Information supplied
◆ ◆ ◆ ◆

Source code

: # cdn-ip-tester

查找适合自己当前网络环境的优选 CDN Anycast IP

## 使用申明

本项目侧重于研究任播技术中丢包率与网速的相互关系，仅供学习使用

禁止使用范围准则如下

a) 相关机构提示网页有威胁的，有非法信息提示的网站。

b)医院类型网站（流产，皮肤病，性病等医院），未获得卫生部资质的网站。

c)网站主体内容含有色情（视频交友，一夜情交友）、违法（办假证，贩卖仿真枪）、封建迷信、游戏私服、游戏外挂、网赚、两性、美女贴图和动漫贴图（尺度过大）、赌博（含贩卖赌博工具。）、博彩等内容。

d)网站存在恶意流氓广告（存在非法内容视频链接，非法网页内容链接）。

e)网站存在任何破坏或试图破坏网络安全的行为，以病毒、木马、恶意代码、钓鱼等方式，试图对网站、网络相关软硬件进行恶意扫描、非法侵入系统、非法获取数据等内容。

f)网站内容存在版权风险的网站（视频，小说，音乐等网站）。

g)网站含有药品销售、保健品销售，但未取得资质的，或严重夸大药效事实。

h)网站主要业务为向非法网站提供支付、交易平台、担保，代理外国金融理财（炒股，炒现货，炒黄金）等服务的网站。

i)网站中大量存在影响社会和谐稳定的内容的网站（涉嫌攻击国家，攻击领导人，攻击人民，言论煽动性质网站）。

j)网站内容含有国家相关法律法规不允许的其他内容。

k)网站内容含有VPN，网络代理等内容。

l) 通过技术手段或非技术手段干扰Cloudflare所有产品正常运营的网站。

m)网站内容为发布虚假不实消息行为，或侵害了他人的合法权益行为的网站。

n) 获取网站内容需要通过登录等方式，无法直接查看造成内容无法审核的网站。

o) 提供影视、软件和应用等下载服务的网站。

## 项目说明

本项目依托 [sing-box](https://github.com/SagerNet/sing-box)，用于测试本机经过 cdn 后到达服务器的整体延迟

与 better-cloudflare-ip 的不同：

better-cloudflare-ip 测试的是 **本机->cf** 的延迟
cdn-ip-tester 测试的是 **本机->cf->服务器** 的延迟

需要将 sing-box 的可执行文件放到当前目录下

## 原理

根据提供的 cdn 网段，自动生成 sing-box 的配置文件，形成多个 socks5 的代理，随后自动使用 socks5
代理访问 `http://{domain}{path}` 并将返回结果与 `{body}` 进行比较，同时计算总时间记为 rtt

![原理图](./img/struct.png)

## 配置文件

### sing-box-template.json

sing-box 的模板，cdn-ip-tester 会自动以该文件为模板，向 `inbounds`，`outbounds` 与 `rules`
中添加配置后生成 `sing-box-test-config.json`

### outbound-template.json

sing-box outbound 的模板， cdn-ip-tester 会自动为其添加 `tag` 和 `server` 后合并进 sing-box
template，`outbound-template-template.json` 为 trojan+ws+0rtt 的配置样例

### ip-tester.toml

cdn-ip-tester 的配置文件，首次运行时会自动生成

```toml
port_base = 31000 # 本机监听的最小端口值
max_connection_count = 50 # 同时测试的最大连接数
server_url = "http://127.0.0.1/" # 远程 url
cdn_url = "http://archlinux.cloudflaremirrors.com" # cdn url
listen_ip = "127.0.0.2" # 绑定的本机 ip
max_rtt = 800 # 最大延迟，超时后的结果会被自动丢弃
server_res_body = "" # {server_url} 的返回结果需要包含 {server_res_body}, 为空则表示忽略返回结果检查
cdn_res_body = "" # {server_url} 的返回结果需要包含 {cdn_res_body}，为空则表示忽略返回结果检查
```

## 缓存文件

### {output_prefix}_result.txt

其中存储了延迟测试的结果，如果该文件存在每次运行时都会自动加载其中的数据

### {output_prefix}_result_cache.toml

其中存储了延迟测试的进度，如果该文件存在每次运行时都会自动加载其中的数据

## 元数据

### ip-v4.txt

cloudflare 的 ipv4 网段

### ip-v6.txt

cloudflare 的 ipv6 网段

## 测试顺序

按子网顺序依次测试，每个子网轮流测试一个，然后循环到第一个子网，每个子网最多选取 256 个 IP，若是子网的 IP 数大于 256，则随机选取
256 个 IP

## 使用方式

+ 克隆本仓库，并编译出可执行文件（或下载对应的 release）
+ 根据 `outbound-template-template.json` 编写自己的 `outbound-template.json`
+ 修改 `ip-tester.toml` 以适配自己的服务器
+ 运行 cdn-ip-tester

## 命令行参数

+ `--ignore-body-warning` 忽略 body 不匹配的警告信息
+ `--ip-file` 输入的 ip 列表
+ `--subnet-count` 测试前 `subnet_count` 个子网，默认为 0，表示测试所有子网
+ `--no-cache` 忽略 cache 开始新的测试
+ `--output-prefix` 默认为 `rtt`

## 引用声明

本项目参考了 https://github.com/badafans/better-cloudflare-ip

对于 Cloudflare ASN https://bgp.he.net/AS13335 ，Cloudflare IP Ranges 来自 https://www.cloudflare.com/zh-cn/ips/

◆ ◆ ◆ ◆

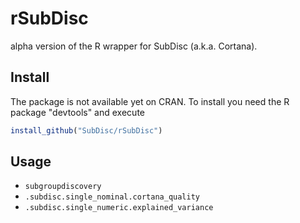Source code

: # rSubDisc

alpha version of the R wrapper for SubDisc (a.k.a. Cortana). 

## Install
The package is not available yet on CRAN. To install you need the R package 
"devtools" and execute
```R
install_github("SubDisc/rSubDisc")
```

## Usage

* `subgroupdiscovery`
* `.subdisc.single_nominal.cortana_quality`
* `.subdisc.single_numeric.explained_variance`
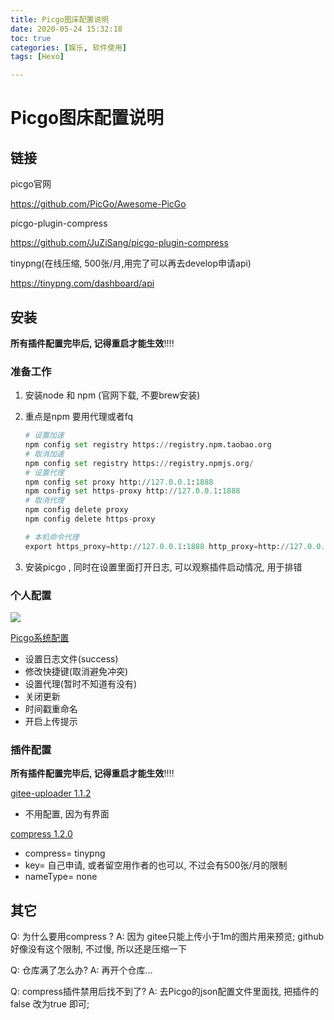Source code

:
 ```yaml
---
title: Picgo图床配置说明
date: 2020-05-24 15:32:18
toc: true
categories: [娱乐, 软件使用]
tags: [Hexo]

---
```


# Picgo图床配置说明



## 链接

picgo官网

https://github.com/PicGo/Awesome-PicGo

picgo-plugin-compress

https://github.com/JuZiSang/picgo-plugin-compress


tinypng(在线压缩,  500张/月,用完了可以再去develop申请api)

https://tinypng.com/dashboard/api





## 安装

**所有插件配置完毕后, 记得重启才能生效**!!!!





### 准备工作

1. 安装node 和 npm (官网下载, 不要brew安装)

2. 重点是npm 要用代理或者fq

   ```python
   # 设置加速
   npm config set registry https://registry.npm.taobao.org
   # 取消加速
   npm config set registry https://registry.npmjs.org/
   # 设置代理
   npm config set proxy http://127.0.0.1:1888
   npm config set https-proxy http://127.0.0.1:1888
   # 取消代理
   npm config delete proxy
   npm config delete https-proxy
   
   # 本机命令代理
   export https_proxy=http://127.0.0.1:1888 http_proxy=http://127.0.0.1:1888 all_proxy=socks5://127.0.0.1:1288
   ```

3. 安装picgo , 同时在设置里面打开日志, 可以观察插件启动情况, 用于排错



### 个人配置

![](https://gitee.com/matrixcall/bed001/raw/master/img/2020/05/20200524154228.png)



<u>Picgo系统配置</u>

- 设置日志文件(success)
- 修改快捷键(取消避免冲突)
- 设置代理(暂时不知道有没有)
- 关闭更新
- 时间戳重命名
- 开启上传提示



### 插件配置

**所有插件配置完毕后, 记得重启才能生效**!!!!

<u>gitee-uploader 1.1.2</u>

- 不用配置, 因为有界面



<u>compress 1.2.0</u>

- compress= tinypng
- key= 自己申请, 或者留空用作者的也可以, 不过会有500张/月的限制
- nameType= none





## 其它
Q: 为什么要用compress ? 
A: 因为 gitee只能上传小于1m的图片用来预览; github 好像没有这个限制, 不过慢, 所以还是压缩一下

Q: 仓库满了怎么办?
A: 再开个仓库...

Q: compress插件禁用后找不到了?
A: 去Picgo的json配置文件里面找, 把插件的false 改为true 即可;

◆ ◆ ◆ ◆

Work request
Look above for the line holding "# Picgo图床配置说明" and the line holding "1. 安装node 和 npm (官网下载, 不要brew安装)", then output exactly those two lines and every line between them, nothing more.

Expected answer
# Picgo图床配置说明



## 链接

picgo官网

https://github.com/PicGo/Awesome-PicGo

picgo-plugin-compress

https://github.com/JuZiSang/picgo-plugin-compress


tinypng(在线压缩,  500张/月,用完了可以再去develop申请api)

https://tinypng.com/dashboard/api





## 安装

**所有插件配置完毕后, 记得重启才能生效**!!!!





### 准备工作

1. 安装node 和 npm (官网下载, 不要brew安装)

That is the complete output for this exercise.